- **WHAT IS BEING ASKED**:
Every line of the entries below from the one containing "https://www.veriserve.co.jp/helloqualityworld/media/20240313001/" to the one containing "テスト技法とはズバリ、カバレッジのためです。", both ends included, must be written out exactly. No other line belongs in the answer.

[Saved data entries]
########################################
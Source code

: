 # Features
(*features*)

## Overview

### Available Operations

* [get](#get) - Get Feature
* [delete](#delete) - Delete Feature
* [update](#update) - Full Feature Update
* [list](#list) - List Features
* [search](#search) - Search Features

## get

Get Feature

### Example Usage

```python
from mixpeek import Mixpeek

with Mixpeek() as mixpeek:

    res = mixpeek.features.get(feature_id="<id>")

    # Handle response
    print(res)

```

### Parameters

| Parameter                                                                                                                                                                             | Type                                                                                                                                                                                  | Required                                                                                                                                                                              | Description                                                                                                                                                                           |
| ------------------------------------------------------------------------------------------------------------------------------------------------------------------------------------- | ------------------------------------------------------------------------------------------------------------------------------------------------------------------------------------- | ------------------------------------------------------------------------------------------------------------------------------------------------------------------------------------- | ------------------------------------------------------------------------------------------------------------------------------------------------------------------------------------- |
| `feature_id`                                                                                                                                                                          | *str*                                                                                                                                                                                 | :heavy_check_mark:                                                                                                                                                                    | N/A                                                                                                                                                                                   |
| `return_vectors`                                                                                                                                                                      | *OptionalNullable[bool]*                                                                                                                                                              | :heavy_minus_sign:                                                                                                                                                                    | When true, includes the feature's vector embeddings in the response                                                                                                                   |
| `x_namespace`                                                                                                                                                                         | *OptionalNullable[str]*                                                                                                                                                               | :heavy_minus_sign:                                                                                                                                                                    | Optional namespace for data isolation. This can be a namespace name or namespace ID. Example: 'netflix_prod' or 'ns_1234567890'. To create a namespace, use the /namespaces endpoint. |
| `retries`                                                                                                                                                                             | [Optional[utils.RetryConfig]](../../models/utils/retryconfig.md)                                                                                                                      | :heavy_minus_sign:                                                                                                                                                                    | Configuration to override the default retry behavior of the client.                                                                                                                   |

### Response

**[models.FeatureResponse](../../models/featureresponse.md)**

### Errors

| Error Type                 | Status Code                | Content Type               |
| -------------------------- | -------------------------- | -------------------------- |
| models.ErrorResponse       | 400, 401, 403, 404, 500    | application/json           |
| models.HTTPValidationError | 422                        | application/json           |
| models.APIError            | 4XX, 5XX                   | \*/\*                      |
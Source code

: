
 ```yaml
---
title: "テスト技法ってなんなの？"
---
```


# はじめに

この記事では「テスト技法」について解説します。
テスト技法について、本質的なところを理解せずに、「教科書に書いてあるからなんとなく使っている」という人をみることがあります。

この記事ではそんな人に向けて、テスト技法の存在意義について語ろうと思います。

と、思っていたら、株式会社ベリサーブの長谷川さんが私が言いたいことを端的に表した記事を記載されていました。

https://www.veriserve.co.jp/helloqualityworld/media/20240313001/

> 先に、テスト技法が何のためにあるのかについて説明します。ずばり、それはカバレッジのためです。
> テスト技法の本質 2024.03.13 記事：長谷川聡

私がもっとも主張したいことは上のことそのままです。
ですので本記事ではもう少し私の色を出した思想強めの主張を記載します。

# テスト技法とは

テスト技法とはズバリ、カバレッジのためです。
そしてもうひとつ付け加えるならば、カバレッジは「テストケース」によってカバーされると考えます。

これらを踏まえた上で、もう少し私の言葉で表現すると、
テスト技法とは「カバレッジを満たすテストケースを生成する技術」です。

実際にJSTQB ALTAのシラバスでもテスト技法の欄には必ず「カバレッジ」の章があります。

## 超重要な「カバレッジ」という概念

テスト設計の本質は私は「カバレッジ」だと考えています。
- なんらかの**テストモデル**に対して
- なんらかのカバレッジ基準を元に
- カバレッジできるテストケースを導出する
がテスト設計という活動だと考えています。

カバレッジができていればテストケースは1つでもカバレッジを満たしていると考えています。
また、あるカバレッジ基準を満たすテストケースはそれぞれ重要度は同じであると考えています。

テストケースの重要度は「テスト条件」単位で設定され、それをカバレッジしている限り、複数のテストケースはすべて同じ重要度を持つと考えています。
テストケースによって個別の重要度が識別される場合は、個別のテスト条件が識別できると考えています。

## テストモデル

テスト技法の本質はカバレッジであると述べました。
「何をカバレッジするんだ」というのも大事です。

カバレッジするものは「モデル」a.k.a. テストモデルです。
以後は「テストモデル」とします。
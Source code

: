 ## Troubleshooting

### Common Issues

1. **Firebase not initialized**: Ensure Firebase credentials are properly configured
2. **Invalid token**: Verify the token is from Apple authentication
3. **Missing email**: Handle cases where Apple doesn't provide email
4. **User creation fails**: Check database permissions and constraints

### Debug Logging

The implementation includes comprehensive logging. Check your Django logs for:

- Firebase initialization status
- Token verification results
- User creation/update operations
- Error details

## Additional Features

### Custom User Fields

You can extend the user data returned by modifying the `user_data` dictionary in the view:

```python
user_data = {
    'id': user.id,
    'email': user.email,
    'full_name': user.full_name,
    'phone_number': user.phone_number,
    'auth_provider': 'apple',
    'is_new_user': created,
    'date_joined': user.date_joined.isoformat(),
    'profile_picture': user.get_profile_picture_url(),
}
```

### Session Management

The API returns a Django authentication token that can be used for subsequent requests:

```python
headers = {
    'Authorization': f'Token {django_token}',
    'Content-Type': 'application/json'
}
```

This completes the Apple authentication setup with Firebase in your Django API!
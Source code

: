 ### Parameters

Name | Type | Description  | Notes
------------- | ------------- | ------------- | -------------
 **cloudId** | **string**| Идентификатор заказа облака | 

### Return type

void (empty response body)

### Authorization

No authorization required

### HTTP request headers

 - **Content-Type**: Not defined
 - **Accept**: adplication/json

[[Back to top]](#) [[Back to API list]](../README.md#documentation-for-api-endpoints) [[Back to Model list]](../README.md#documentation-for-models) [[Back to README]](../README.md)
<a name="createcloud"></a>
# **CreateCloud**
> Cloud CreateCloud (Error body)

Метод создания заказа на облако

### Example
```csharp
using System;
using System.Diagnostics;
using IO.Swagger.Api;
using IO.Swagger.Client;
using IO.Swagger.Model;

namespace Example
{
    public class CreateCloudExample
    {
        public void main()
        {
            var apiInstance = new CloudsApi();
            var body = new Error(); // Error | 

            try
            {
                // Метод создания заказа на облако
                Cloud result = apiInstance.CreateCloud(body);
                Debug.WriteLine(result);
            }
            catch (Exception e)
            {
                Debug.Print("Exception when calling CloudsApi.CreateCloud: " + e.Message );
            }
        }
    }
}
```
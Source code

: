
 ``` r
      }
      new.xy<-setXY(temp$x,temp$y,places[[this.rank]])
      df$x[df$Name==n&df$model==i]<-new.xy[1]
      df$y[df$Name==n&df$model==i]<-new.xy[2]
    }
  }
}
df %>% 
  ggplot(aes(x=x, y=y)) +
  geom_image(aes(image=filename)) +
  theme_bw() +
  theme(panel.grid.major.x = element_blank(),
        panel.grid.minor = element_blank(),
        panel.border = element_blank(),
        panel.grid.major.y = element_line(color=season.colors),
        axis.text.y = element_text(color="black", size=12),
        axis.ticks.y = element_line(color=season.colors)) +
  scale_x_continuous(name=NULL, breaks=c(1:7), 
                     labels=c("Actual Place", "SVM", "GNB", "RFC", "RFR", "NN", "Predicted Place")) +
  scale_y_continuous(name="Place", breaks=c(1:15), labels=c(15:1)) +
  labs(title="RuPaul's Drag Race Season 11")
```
########################################
- **ANSWER BOX**:
https://www.veriserve.co.jp/helloqualityworld/media/20240313001/

> 先に、テスト技法が何のためにあるのかについて説明します。ずばり、それはカバレッジのためです。
> テスト技法の本質 2024.03.13 記事：長谷川聡

私がもっとも主張したいことは上のことそのままです。
ですので本記事ではもう少し私の色を出した思想強めの主張を記載します。

# テスト技法とは

テスト技法とはズバリ、カバレッジのためです。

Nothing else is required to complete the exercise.